In der vierten Welt konzentriert sich Hülsbeck auf herausragende Schlagzeug-Einlagen, während sich die fünfte thematisch wieder der ersten annähert, ergo den Fokus auf eine peppig-poppige Melodie legt und obendrein das Tempo für das Finale erhöht. Der faszinierende Mix aus Geräuschekulisse und kurzen Musikloops, der in Turrican über eine ganze Welt gestreckt wurde, kommt hier nur in einem Abschnitt zum Zug und ist rein technisch betrachtet ebenfalls deutlich besser.

Das einzige, wo Turrican 2 im Vergleich zum Vorgänger etwas abfällt, ist die Abspannmusik – was primär an der Länge liegt. Denn sie ist zwei Minuten kürzer und wirkt nicht ganz so episch-befriedigend.

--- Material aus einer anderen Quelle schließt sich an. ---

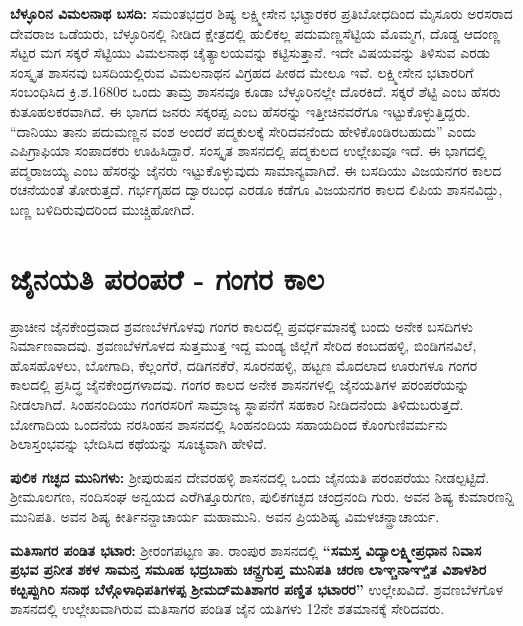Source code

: \textbf{ಬೆಳ್ಳೂರಿನ ವಿಮಲನಾಥ ಬಸದಿ:} ಸಮಂತಭದ್ರರ ಶಿಷ್ಯ ಲಕ್ಷ್ಮೀಸೇನ ಭಟ್ಟಾರಕರ ಪ್ರತಿಬೋಧದಿಂದ ಮೈಸೂರು ಅರಸರಾದ ದೇವರಾಜ ಒಡೆಯರು, ಬೆಳ್ಳೂರಿನಲ್ಲಿ ನೀಡಿದ ಕ್ಷೇತ್ರದಲ್ಲಿ ಹುಲಿಕಲ್ಲ ಪದುಮಣ್ಣಸೆಟ್ಟಿಯ ಮೊಮ್ಮಗ, ದೊಡ್ಡ ಆದಂಣ್ಣ ಸೆಟ್ಟರ ಮಗ ಸಕ್ಕರೆ ಸೆಟ್ಟಿಯು ವಿಮಲನಾಥ ಚೈತ್ಯಾಲಯವನ್ನು ಕಟ್ಟಿಸುತ್ತಾನೆ. ಇದೇ ವಿಷಯವನ್ನು ತಿಳಿಸುವ ಎರಡು ಸಂಸ್ಕೃತ ಶಾಸನವು ಬಸದಿಯಲ್ಲಿರುವ ವಿಮಲನಾಥನ ವಿಗ್ರಹದ ಪೀಠದ ಮೇಲೂ ಇವೆ. ಲಕ್ಷ್ಮೀಸೇನ ಭಟಾರರಿಗೆ ಸಂಬಂಧಿಸಿದ ಕ್ರಿ.ಶ.1680ರ ಒಂದು ತಾಮ್ರ ಶಾಸನವೂ ಕೂಡಾ ಬೆಳ್ಳೂರಿನಲ್ಲೇ ದೊರಕಿದೆ. ಸಕ್ಕರೆ ಶೆಟ್ಟಿ ಎಂಬ ಹೆಸರು ಕುತೂಹಲಕರವಾಗಿದೆ. ಈ ಭಾಗದ ಜನರು ಸಕ್ಕರಪ್ಪ ಎಂಬ ಹೆಸರನ್ನು ಇತ್ತೀಚಿನವರೆಗೂ ಇಟ್ಟುಕೊಳ್ಳುತ್ತಿದ್ದರು. “ದಾನಿಯು ತಾನು ಪದುಮಣ್ಣನ ವಂಶ ಅಂದರೆ ಪದ್ಮಕುಲಕ್ಕೆ ಸೇರಿದವನೆಂದು ಹೇಳಿಕೊಂಡಿರಬಹುದು” ಎಂದು ಎಪಿಗ್ರಾಫಿಯಾ ಸಂಪಾದಕರು ಊಹಿಸಿದ್ದಾರೆ. ಸಂಸ್ಕೃತ ಶಾಸನದಲ್ಲಿ ಪದ್ಮಕುಲದ ಉಲ್ಲೇಖವೂ ಇದೆ. ಈ ಭಾಗದಲ್ಲಿ ಪದ್ಮರಾಜಯ್ಯ ಎಂಬ ಹೆಸರನ್ನು ಜೈನರು ಇಟ್ಟುಕೊಳ್ಳುವುದು ಸಾಮಾನ್ಯವಾಗಿದೆ. ಈ ಬಸದಿಯು ವಿಜಯನಗರ ಕಾಲದ ರಚನೆಯಂತೆ ತೋರುತ್ತದೆ. ಗರ್ಭಗೃಹದ ದ್ವಾರಬಂಧ ಎರಡೂ ಕಡೆಗೂ ವಿಜಯನಗರ ಕಾಲದ ಲಿಪಿಯ ಶಾಸನವಿದ್ದು, ಬಣ್ಣ ಬಳಿದಿರುವುದರಿಂದ ಮುಚ್ಚಿಹೋಗಿದೆ.

\section*{ಜೈನಯತಿ ಪರಂಪರೆ - ಗಂಗರ ಕಾಲ}

ಪ್ರಾಚೀನ ಜೈನಕೇಂದ್ರವಾದ ಶ್ರವಣಬೆಳಗೊಳವು ಗಂಗರ ಕಾಲದಲ್ಲಿ ಪ್ರವರ್ಧಮಾನಕ್ಕೆ ಬಂದು ಅನೇಕ ಬಸದಿಗಳು ನಿರ್ಮಾಣ\-ವಾದವು. ಶ್ರವಣಬೆಳಗೊಳದ ಸುತ್ತಮುತ್ತ ಇದ್ದ ಮಂಡ್ಯ ಜಿಲ್ಲೆಗೆ ಸೇರಿದ ಕಂಬದಹಳ್ಳಿ, ಬಿಂಡಿಗನವಿಲೆ, ಹೊಸಹೊಳಲು, ಬೋಗಾದಿ, ಕೆಲ್ಲಂಗೆರೆ, ದಡಿಗನಕೆರೆ, ಸೂರನಹಳ್ಳಿ, ಹಟ್ಟಣ ಮೊದಲಾದ ಊರುಗಳೂ ಗಂಗರ ಕಾಲದಲ್ಲಿ ಪ್ರಸಿದ್ಧ ಜೈನಕೇಂದ್ರ\-ಗಳಾದವು. ಗಂಗರ ಕಾಲದ ಅನೇಕ ಶಾಸನಗಳಲ್ಲಿ ಜೈನಯತಿಗಳ ಪರಂಪರೆಯನ್ನು ನೀಡಲಾಗಿದೆ. ಸಿಂಹನಂದಿಯು ಗಂಗರಸರಿಗೆ ಸಾಮ್ರಾಜ್ಯ ಸ್ಥಾಪನೆಗೆ ಸಹಕಾರ ನೀಡಿದನೆಂದು ತಿಳಿದುಬರುತ್ತದೆ. ಬೋಗಾದಿಯ ಒಂದನೆಯ ನರಸಿಂಹನ ಶಾಸನದಲ್ಲಿ ಸಿಂಹನಂದಿಯ ಸಹಾಯದಿಂದ ಕೊಂಗುಣಿವರ್ಮನು ಶಿಲಾಸ್ತಂಭವನ್ನು ಭೇದಿಸಿದ ಕಥೆಯನ್ನು ಸೂಚ್ಯವಾಗಿ ಹೇಳಿದೆ.

\textbf{ಪುಲಿಕ ಗಚ್ಛದ ಮುನಿಗಳು:} ಶ‍್ರೀಪುರುಷನ ದೇವರಹಳ್ಳಿ ಶಾಸನದಲ್ಲಿ ಒಂದು ಜೈನಯತಿ ಪರಂಪರೆಯು ನೀಡಲ್ಪಟ್ಟಿದೆ. ಶ‍್ರೀಮೂಲಗಣ, ನಂದಿಸಂಘ ಅನ್ವಯದ ಎರೆಗಿತ್ತೂರುಗಣ, ಪುಲಿಕಗಚ್ಛದ ಚಂದ್ರನಂದಿ ಗುರು. ಅವನ ಶಿಷ್ಯ ಕುಮಾರಣನ್ದಿ ಮುನಿಪತಿ. ಅವನ ಶಿಷ್ಯ ಕೀರ್ತಿನನ್ದಾಚಾರ್ಯ ಮಹಾಮುನಿ. ಅವನ ಪ್ರಿಯಶಿಷ್ಯ ವಿಮಳಚನ್ದ್ರಾಚಾರ್ಯ.

\textbf{ಮತಿಸಾಗರ ಪಂಡಿತ ಭಟಾರ:} ಶ‍್ರೀರಂಗಪಟ್ಟಣ ತಾ. ರಾಂಪುರ ಶಾಸನದಲ್ಲಿ \textbf{“ಸಮಸ್ತ ವಿದ್ಯಾಲಕ್ಷ್ಮೀಪ್ರಧಾನ ನಿವಾಸ ಪ್ರಭವ ಪ್ರನೀತ ಶಕಳ ಸಾಮನ್ತ ಸಮೂಹ ಭದ್ರಬಾಹು ಚನ್ದ್ರಗುಪ್ತ ಮುನಿಪತಿ ಚರಣ ಲಾಞ್ಚನಾಞ್ಚಿತ ವಿಶಾಳಶಿರ ಕೞ್ಬಪ್ಪುಗಿರಿ ಸನಾಥ ಬೆಳ್ಗೊಳಾಧಿಪತಿಗಳಪ್ಪ ಶ‍್ರೀಮದ್​ ಮತಿಶಾಗರ ಪಣ್ಡಿತ ಭಟಾರರ”} ಉಲ್ಲೇಖವಿದೆ. ಶ್ರವಣಬೆಳಗೊಳ ಶಾಸನದಲ್ಲಿ ಉಲ್ಲೇಖವಾಗಿರುವ ಮತಿಸಾಗರ ಪಂಡಿತ ಜೈನ ಯತಿಗಳು 12ನೇ ಶತಮಾನಕ್ಕೆ ಸೇರಿದವರು.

Aber meine Güte, um es altklug in Punkten auszudrücken: Wir reden hier von einem Unterschied zwischen einer 9 und einer 10…

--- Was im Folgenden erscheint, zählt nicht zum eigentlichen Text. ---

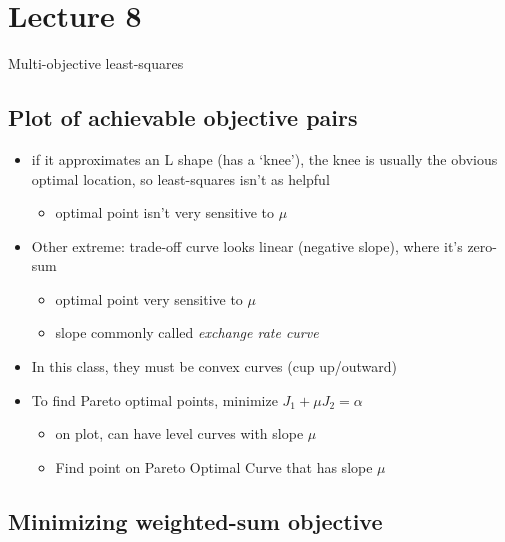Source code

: \documentclass[10pt,letterpaper]{article}
\begin{document}
\section{Lecture 8}
\label{sec-6}

Multi-objective least-squares
\subsection{Plot of achievable objective pairs}
\label{sec-6_1}

\begin{itemize}
\item if it approximates an L shape (has a `knee'), the knee is usually the obvious optimal location, so least-squares isn't as helpful

\begin{itemize}
\item optimal point isn't very sensitive to $\mu$
\end{itemize}

\item Other extreme: trade-off curve looks linear (negative slope), where it's zero-sum

\begin{itemize}
\item optimal point very sensitive to $\mu$
\item slope commonly called \emph{exchange rate curve}
\end{itemize}

\item In this class, they must be convex curves (cup up/outward)
\item To find Pareto optimal points, minimize $J_1 + \mu J_2 = \alpha$

\begin{itemize}
\item on plot, can have level curves with slope $\mu$
\item Find point on Pareto Optimal Curve that has slope $\mu$
\end{itemize}

\end{itemize}
\subsection{Minimizing weighted-sum objective}
\label{sec-6_2}
\end{document}

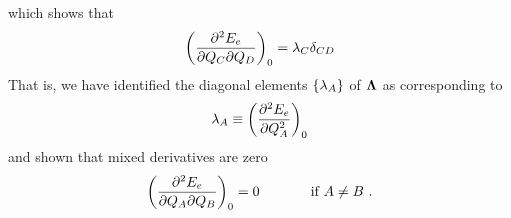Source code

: \documentclass[11pt]{article}
\begin{document}
which shows that
\begin{align}
%
	\pr{\fr{\pt^2E_e}{\pt Q_C\pt Q_D}}_0
=
	\la_C\d_{CD}
\end{align}
That is, we have identified the diagonal elements $\{\lambda_A\}$ of $\bm{\Lambda}$ as corresponding to
\begin{align}
	\lambda_A \equiv \left( \dfrac{ \partial^{2} E_e }{\partial Q_A ^{2}}\right)_0
\end{align}
and shown that mixed derivatives are zero
\begin{align}
	\left(\dfrac{\partial^2E_e}{\partial Q_A\partial Q_B}\right)_0
=
	0
\ \ \ \ \ \ \ \ \ \ 
	\text{ if } A\neq B \ .
\end{align}






\end{document}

Es ist für mich schwer vorstellbar, dass diese Leistung jemals getoppt wird. Bei den Filmen hat es sechzehn Jahre gedauert, bis sich meine Nummer 1 geschlagen geben musste. Bezüglich der Spiele kam jüngst ein Ori and the Blind Forest verdammt nahe dran. Und auch meine Soundtrackwelt wurde heftig dank Undertale durchgeschüttelt, das leider aufgrund von Organisationsgründen nicht in meinem Listenprojekt vorkommt. Aber das ist im Prinzip alles egal, denn in Turrican 2 stecken derart viele Aspekte drin, die für mich unverrückbar in Stein gemeißelt sind. Umfang, Technik, Komposition, Instrumentation, Abwechslungsreichtum – all das wurde zu einer Zeit in derart schwindelerregende Höhen gehievt, weshalb moderne Scores kaum eine Chance haben, dagegen anzukämpfen. Denn die müssten eine Technikbarriere brechen, die bereits seit gut fünfzehn Jahren nicht mehr existiert.

Und dann ist da diese lange, ehrliche und tief in mir verankerte Begeisterung und Verbeugung vor einem Komponisten, der mir mit seiner Arbeit wie kein zweiter derart viel Lebensfreunde bereitet hat. Wie soll ich es jemals übers Herz bringen, ihm diesen Status abzuerkennen?